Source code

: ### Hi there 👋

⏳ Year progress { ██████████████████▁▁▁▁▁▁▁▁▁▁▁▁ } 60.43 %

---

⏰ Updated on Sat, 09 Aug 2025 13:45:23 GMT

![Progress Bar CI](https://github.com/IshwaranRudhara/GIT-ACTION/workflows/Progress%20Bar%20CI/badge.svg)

________________

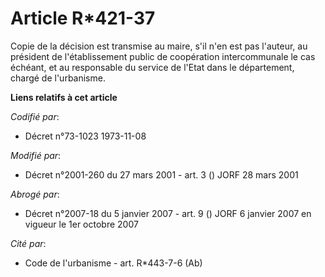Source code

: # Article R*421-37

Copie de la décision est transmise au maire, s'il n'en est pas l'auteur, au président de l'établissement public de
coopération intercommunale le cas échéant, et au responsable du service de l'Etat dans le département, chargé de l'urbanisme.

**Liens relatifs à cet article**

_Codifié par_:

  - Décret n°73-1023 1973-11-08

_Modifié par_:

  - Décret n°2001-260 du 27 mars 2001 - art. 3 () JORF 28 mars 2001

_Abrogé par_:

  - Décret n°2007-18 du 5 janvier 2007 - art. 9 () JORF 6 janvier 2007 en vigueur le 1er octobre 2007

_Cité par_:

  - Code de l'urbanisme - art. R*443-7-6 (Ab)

________________

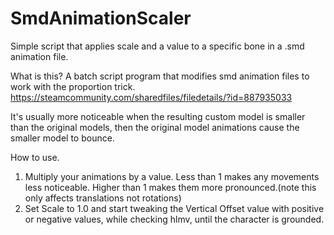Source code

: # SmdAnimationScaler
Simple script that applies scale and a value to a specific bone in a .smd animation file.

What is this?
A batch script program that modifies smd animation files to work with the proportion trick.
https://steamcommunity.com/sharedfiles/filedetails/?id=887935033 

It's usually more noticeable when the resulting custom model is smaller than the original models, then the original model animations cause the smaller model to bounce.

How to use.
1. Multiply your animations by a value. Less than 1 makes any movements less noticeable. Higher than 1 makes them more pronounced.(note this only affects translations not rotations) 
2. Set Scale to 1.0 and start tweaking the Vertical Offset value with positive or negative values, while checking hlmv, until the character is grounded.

________________

- [Your goal]: Copy out, word for word, the part of the entries above that begins at the line with "What is this?" and ends at the line with "How to use.", including both.

- [Written response]:
What is this?
A batch script program that modifies smd animation files to work with the proportion trick.
https://steamcommunity.com/sharedfiles/filedetails/?id=887935033 

It's usually more noticeable when the resulting custom model is smaller than the original models, then the original model animations cause the smaller model to bounce.

How to use.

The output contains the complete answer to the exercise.